Sensazione strana. Sensazione di rivalsa verso chi, ancora, ci ha strappato di mano la vittoria. E’ il trucco più vecchio del mondo: prendete uno sfigato, neanche troppo sfigato, e fatelo diventare l’eroe del momento. Questo escamotage lo hanno utilizzato quelli della Marvel: Superman e Spiderman sono chiari esempi della strategia in questione; con molte meno ambizioni, è ricorso a questo anche Jeph Loeb (guarda caso autore di fumetti) nel 1985 con Voglia di Vincere.
Martyn (Scott, nella versione originale) è un poco brillante studente ed un altrettanto medio sportivo. Vive la sua vita in bilico tra la mediocrità ed il fallimento, fino a quando non scopre di essere speciale. Una specialità che non soltanto lo rende migliore, ma gli permette una rivalsa sociale fino a quel momento impensabile. Il suo dono è quello di avere il gene della licantropia: qualche pelo in faccia et voilà, l’eroe (infelice) è servito.

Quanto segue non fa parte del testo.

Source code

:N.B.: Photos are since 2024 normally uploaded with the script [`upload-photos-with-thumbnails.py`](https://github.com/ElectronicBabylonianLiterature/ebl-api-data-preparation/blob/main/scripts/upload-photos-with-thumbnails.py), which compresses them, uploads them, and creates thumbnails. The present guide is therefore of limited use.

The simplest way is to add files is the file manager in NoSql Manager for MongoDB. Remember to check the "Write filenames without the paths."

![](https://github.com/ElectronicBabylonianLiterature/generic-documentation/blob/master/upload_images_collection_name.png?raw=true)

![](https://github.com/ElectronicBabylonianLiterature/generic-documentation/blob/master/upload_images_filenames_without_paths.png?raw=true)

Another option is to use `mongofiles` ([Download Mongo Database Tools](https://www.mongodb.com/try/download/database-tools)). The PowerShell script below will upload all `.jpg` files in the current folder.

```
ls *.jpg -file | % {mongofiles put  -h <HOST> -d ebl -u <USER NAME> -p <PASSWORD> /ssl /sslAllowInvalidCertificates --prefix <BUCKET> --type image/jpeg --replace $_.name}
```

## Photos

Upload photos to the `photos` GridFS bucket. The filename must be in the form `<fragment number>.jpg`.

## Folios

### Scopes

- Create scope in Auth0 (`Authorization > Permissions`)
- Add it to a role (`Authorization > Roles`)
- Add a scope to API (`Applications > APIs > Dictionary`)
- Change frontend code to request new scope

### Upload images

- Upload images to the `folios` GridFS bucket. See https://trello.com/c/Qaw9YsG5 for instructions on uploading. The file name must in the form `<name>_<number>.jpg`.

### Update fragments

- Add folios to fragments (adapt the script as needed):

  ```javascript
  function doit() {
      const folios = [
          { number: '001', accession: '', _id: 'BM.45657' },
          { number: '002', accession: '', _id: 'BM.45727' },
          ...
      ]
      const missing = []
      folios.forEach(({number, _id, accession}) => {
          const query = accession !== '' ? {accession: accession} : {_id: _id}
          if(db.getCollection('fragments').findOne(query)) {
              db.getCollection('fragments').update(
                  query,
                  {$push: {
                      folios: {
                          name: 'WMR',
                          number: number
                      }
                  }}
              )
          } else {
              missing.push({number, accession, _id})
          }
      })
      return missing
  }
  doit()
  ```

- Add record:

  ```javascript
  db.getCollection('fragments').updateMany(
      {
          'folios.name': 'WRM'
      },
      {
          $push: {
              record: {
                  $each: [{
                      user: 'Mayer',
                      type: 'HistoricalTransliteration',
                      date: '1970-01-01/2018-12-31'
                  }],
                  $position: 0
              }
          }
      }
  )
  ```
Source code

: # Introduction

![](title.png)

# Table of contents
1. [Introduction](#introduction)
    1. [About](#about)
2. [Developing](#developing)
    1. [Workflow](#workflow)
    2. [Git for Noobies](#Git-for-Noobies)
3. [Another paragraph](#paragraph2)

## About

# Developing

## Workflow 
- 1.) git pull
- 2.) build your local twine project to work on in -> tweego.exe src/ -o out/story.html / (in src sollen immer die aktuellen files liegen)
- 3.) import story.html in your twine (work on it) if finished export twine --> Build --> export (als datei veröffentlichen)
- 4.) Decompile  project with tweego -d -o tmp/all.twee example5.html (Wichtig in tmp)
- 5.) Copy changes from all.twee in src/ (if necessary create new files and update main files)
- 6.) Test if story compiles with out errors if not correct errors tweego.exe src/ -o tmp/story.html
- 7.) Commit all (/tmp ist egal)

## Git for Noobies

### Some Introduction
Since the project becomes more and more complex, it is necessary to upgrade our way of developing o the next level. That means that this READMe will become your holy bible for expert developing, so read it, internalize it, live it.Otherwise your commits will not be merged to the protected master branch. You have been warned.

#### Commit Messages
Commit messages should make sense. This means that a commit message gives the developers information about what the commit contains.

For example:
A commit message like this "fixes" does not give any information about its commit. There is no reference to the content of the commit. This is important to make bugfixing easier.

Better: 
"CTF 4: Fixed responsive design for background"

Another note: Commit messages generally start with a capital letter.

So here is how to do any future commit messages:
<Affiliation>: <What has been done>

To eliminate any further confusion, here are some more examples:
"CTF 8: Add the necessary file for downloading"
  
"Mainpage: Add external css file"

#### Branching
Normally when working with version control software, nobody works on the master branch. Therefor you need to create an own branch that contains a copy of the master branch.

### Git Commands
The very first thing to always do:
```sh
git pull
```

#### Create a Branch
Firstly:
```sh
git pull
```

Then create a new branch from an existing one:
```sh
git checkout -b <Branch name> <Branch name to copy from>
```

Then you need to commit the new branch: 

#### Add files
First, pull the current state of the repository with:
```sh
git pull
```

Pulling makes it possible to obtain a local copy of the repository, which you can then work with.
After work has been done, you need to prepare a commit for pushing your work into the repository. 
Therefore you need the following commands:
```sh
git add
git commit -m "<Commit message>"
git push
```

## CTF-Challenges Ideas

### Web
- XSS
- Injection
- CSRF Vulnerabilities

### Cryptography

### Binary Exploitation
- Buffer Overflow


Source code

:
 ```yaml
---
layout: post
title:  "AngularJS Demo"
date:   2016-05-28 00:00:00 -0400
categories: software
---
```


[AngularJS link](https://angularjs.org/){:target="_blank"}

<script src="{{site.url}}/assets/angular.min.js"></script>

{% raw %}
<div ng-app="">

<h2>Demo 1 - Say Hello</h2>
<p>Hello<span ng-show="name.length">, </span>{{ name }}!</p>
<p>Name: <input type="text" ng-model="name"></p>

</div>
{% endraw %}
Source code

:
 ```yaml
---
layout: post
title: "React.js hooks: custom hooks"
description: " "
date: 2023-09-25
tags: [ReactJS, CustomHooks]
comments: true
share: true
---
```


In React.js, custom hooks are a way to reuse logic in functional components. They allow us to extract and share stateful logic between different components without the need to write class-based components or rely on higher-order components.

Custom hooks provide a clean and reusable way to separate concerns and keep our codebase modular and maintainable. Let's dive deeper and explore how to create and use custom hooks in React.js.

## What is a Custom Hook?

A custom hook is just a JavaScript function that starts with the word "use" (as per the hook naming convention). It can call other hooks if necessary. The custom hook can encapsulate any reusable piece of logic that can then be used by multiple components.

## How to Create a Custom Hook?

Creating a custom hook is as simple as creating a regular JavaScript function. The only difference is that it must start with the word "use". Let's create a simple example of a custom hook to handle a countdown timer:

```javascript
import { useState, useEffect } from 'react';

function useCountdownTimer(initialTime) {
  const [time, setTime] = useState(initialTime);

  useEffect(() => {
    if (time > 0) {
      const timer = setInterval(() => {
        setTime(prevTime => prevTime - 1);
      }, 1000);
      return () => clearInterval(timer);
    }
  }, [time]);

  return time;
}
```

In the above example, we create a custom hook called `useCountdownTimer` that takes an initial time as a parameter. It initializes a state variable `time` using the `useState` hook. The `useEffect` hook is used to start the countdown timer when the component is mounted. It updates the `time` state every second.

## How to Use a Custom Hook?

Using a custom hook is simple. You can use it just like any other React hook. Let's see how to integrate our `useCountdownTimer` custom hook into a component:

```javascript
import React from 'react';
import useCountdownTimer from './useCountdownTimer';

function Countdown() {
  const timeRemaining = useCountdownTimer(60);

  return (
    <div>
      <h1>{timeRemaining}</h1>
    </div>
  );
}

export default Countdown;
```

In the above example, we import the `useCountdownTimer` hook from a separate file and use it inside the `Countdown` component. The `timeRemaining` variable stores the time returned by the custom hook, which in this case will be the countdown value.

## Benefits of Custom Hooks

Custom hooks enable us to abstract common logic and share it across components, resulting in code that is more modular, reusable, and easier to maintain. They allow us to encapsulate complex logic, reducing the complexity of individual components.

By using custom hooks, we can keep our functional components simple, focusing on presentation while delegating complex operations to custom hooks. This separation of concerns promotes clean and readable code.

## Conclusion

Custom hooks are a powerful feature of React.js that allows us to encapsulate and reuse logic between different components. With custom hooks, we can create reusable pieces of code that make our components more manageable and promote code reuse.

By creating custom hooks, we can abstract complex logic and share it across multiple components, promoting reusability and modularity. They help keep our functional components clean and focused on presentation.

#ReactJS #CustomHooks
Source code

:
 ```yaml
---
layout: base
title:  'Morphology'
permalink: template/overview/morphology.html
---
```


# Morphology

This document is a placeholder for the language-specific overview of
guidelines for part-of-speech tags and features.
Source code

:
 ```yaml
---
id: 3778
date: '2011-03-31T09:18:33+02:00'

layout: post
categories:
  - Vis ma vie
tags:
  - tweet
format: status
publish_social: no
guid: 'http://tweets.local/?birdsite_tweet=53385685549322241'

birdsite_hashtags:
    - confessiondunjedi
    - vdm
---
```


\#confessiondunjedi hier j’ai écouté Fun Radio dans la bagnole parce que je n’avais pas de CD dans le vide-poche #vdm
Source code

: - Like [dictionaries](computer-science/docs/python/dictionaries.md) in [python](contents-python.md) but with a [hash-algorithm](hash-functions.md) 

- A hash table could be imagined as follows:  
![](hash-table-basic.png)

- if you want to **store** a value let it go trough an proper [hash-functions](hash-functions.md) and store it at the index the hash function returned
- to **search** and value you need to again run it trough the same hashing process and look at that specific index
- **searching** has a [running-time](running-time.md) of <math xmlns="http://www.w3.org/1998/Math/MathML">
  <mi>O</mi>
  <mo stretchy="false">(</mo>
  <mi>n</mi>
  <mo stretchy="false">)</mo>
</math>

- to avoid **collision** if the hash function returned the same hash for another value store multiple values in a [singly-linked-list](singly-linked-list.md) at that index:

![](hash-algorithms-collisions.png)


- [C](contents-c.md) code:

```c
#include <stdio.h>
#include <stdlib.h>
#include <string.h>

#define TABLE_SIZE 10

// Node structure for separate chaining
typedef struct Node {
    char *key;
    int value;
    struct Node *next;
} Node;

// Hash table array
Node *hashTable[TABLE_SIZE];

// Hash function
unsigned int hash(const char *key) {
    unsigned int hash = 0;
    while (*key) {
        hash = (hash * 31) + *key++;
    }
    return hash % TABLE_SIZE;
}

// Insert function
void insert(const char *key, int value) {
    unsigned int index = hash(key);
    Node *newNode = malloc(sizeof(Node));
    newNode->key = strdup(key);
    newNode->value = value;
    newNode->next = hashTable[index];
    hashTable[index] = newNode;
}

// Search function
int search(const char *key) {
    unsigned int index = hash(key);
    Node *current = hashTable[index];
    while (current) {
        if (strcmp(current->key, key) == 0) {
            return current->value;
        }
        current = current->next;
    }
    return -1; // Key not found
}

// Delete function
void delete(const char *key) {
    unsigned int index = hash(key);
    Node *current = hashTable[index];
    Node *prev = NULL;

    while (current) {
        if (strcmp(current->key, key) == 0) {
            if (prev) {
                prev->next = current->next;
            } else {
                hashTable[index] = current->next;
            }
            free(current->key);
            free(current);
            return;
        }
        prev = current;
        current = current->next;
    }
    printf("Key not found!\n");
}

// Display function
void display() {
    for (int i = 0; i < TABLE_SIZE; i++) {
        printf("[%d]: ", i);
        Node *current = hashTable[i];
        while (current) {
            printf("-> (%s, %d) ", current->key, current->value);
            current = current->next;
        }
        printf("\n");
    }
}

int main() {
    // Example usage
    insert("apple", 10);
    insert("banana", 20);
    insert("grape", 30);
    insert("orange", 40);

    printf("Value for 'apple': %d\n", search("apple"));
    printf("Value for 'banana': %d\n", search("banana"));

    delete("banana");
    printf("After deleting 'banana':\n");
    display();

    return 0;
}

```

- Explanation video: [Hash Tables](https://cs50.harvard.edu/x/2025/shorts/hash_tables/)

Il film è piacevole ed ha il merito d’aver lanciato Michael J. Fox; la pellicola, infatti, con l’unica eccezione del mercato italiano, precede il grande successo di Ritorno al Futuro (Ave! Ave! Aveeee!).
Ovviamente l’estetica aggressiva dura quel che dura e presto ci si rende conto che due peli (o qualsiasi personaggio si decida di indossare) non sono sufficienti a redimere l’insicurezza. Non resta che scegliere: continuare a nascondersi dietro la posticcia identità sociale, oppure essere se stessi, timidi, stupidi, brutti e imperfetti, ma spaventosamente veri e affascinanti.
Il film, sono sicuro, vi aiuterà a decidere. Oppure vi farà sorridere, che di questi tempi è mica poco.